*Exercise description*
Check every line below for the word "Looking" and show those that hold it.

*Records to process*
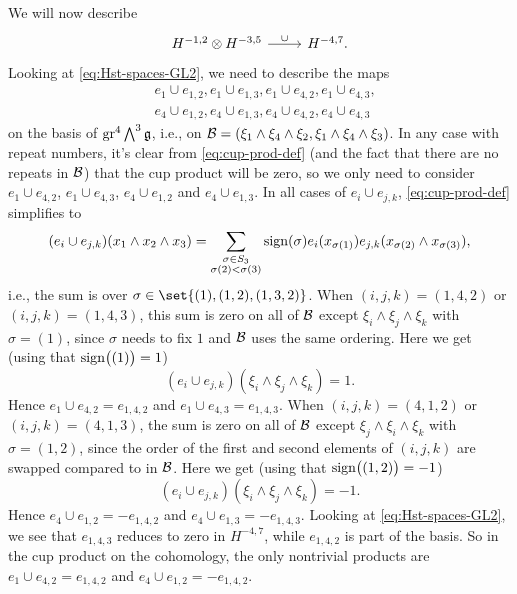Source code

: We will now describe
\[
  \begin{tikzcd}
    H^{-1,2} \otimes H^{-3,5} \ar[r,"\cup"] & H^{-4,7}.
  \end{tikzcd}
\]
Looking at \eqref{eq:Hst-spaces-GL2}, we need to describe the maps
\begin{align*}
  &e_{1} \cup e_{1,2}, e_{1} \cup e_{1,3}, e_{1} \cup e_{4,2}, e_{1} \cup e_{4,3}, \\
  &e_{4} \cup e_{1,2}, e_{4} \cup e_{1,3}, e_{4} \cup e_{4,2}, e_{4} \cup e_{4,3}
\end{align*}
on the basis of $\operatorname{gr}^{4} \bigwedge^{3}\mathfrak{g}$, i.e., on $\mathcal{B} = (\xi_{1} \wedge \xi_{4} \wedge \xi_{2}, \xi_{1} \wedge \xi_{4} \wedge \xi_{3})$. In any case with repeat numbers, it's clear from \eqref{eq:cup-prod-def} (and the fact that there are no repeats in $\mathcal{B}$) that the cup product will be zero, so we only need to consider $e_{1} \cup e_{4,2}$, $e_{1} \cup e_{4,3}$, $e_{4} \cup e_{1,2}$ and $e_{4} \cup e_{1,3}$. In all cases of $e_{i} \cup e_{j,k}$, \eqref{eq:cup-prod-def} simplifies to
\begin{equation*}
  (e_{i} \cup e_{j,k})(x_{1} \wedge x_{2} \wedge x_{3}) = \sum_{\substack{\sigma \in S_{3} \\ \sigma(2) < \sigma(3)}} \operatorname{sign}(\sigma) e_{i}(x_{\sigma(1)}) e_{j,k}(x_{\sigma(2)} \wedge x_{\sigma(3)}),
\end{equation*}
i.e., the sum is over $\sigma \in \set{(1), (1,2), (1,3,2)}$. When $(i,j,k) = (1,4,2)$ or $(i,j,k) = (1,4,3)$, this sum is zero on all of $\mathcal{B}$ except $\xi_{i} \wedge \xi_{j} \wedge \xi_{k}$ with $\sigma=(1)$, since $\sigma$ needs to fix $1$ and $\mathcal{B}$ uses the same ordering. Here we get (using that $\operatorname{sign}\bigl((1)\bigr) = 1$)
\begin{equation*}
  (e_{i} \cup e_{j,k})(\xi_{i} \wedge \xi_{j} \wedge \xi_{k}) = 1.
\end{equation*}
Hence $e_{1} \cup e_{4,2} = e_{1,4,2}$ and $e_{1} \cup e_{4,3} = e_{1,4,3}$. When $(i,j,k) = (4,1,2)$ or $(i,j,k) = (4,1,3)$, the sum is zero on all of $\mathcal{B}$ except $\xi_{j} \wedge \xi_{i} \wedge \xi_{k}$ with $\sigma=(1,2)$, since the order of the first and second elements of $(i,j,k)$ are swapped compared to in $\mathcal{B}$. Here we get (using that $\operatorname{sign}\bigl((1,2)\bigr) = -1$)
\begin{equation*}
  (e_{i} \cup e_{j,k})(\xi_{i} \wedge \xi_{j} \wedge \xi_{k}) = -1.
\end{equation*}
Hence $e_{4} \cup e_{1,2} = -e_{1,4,2}$ and $e_{4} \cup e_{1,3} = -e_{1,4,3}$. Looking at \eqref{eq:Hst-spaces-GL2}, we see that $e_{1,4,3}$ reduces to zero in $H^{-4,7}$, while $e_{1,4,2}$ is part of the basis. So in the cup product on the cohomology, the only nontrivial products are $e_{1} \cup e_{4,2} = e_{1,4,2}$ and $e_{4} \cup e_{1,2} = -e_{1,4,2}$.

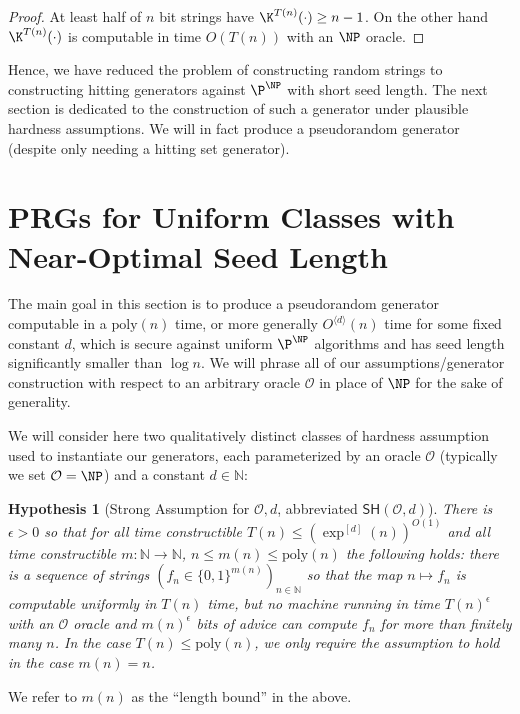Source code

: \documentclass[11pt]{article}
\newtheorem{hypothesis}{Hypothesis}
\newcommand{\B}{\{0,1\}}
\newcommand{\od}[1]{O^{\langle #1 \rangle}}
\newcommand{\SH}{\mathsf{SH}}
\renewcommand{\poly}{\mathrm{poly}}
\begin{document}
\begin{proof}
At least half of $n$ bit strings have $\K^{T(n)}(\cdot) \geq n-1$. On the other hand $\K^{T(n)}(\cdot)$ is computable in time $O(T(n))$ with an $\NP$ oracle. 
\end{proof}

Hence, we have reduced the problem of constructing random strings to constructing hitting generators against $\P^{\NP}$ with short seed length. The next section is dedicated to the construction of such a generator under plausible hardness assumptions. We will in fact produce a pseudorandom generator (despite only needing a hitting set generator).

\section{PRGs for Uniform Classes with Near-Optimal Seed Length}\label{sec:PRG}
The main goal in this section is to produce a pseudorandom generator computable in a $\poly(n)$ time, or more generally $\od{d}(n)$ time for some fixed constant $d$, which is secure against uniform $\P^{\NP}$ algorithms and has seed length significantly smaller than $\log n$. We will phrase all of our assumptions/generator construction with respect to an arbitrary oracle $\mathcal{O}$ in place of $\NP$ for the sake of generality.

We will consider here two qualitatively distinct classes of hardness assumption used to instantiate our generators, each parameterized by an oracle $\mathcal{O}$ (typically we set $\mathcal{O}=\NP$) and a constant $d\in \mathbb{N}$: 
\begin{hypothesis}[Strong Assumption for $\mathcal{O},d$, abbreviated $\SH(\mathcal{O},d)$]\label{hyp:strong}
There is $\epsilon > 0$ so that for all time constructible $T(n) \leq (\exp^{[d]}(n))^{O(1)}$ and all time constructible $m: \mathbb{N} \to \mathbb{N}$, $n \leq m(n) \leq \poly(n)$ the following holds: there is a sequence of strings $(f_n\in \B^{m(n)} )_{n \in \mathbb{N}}$ so that the map $n \mapsto f_n$ is computable uniformly in $T(n)$ time, but no machine running in time $T(n)^{\epsilon}$ with an $\mathcal{O}$ oracle and $m(n)^\epsilon$ bits of advice can compute $f_n$ for more than finitely many $n$. In the case $T(n) \leq \poly(n)$, we only require the assumption to hold in the case $m(n) = n$. 
\end{hypothesis}

We refer to $m(n)$ as the ``length bound'' in the above.
\end{document}
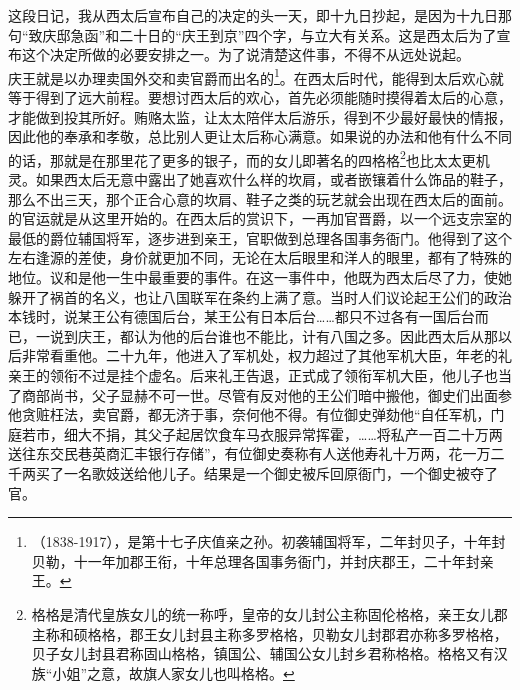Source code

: 这段日记，我从西太后宣布自己的决定的头一天，即十九日抄起，是因为十九日那句“致庆邸急函”和二十日的“庆王到京”四个字，与立大有关系。这是西太后为了宣布这个决定所做的必要安排之一。为了说清楚这件事，不得不从远处说起。\\

庆王就是以办理卖国外交和卖官爵而出名的\footnote{（1838-1917），是第十七子庆值亲之孙。初袭辅国将军，二年封贝子，十年封贝勒，十一年加郡王衔，十年总理各国事务衙门，并封庆郡王，二十年封亲王。}。在西太后时代，能得到太后欢心就等于得到了远大前程。要想讨西太后的欢心，首先必须能随时摸得着太后的心意，才能做到投其所好。贿赂太监，让太太陪伴太后游乐，得到不少最好最快的情报，因此他的奉承和孝敬，总比别人更让太后称心满意。如果说的办法和他有什么不同的话，那就是在那里花了更多的银子，而的女儿即著名的四格格\footnote{格格是清代皇族女儿的统一称呼，皇帝的女儿封公主称固伦格格，亲王女儿郡主称和硕格格，郡王女儿封县主称多罗格格，贝勒女儿封郡君亦称多罗格格，贝子女儿封县君称固山格格，镇国公、辅国公女儿封乡君称格格。格格又有汉族“小姐”之意，故旗人家女儿也叫格格。}也比太太更机灵。如果西太后无意中露出了她喜欢什么样的坎肩，或者嵌镶着什么饰品的鞋子，那么不出三天，那个正合心意的坎肩、鞋子之类的玩艺就会出现在西太后的面前。的官运就是从这里开始的。在西太后的赏识下，一再加官晋爵，以一个远支宗室的最低的爵位辅国将军，逐步进到亲王，官职做到总理各国事务衙门。他得到了这个左右逢源的差使，身价就更加不同，无论在太后眼里和洋人的眼里，都有了特殊的地位。议和是他一生中最重要的事件。在这一事件中，他既为西太后尽了力，使她躲开了祸首的名义，也让八国联军在条约上满了意。当时人们议论起王公们的政治本钱时，说某王公有德国后台，某王公有日本后台……都只不过各有一国后台而已，一说到庆王，都认为他的后台谁也不能比，计有八国之多。因此西太后从那以后非常看重他。二十九年，他进入了军机处，权力超过了其他军机大臣，年老的礼亲王的领衔不过是挂个虚名。后来礼王告退，正式成了领衔军机大臣，他儿子也当了商部尚书，父子显赫不可一世。尽管有反对他的王公们暗中搬他，御史们出面参他贪赃枉法，卖官爵，都无济于事，奈何他不得。有位御史弹劾他“自任军机，门庭若市，细大不捐，其父子起居饮食车马衣服异常挥霍，……将私产一百二十万两送往东交民巷英商汇丰银行存储”，有位御史奏称有人送他寿礼十万两，花一万二千两买了一名歌妓送给他儿子。结果是一个御史被斥回原衙门，一个御史被夺了官。\\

*Expected answer*
Looking at \eqref{eq:Hst-spaces-GL2}, we need to describe the maps
Hence $e_{4} \cup e_{1,2} = -e_{1,4,2}$ and $e_{4} \cup e_{1,3} = -e_{1,4,3}$. Looking at \eqref{eq:Hst-spaces-GL2}, we see that $e_{1,4,3}$ reduces to zero in $H^{-4,7}$, while $e_{1,4,2}$ is part of the basis. So in the cup product on the cohomology, the only nontrivial products are $e_{1} \cup e_{4,2} = e_{1,4,2}$ and $e_{4} \cup e_{1,2} = -e_{1,4,2}$.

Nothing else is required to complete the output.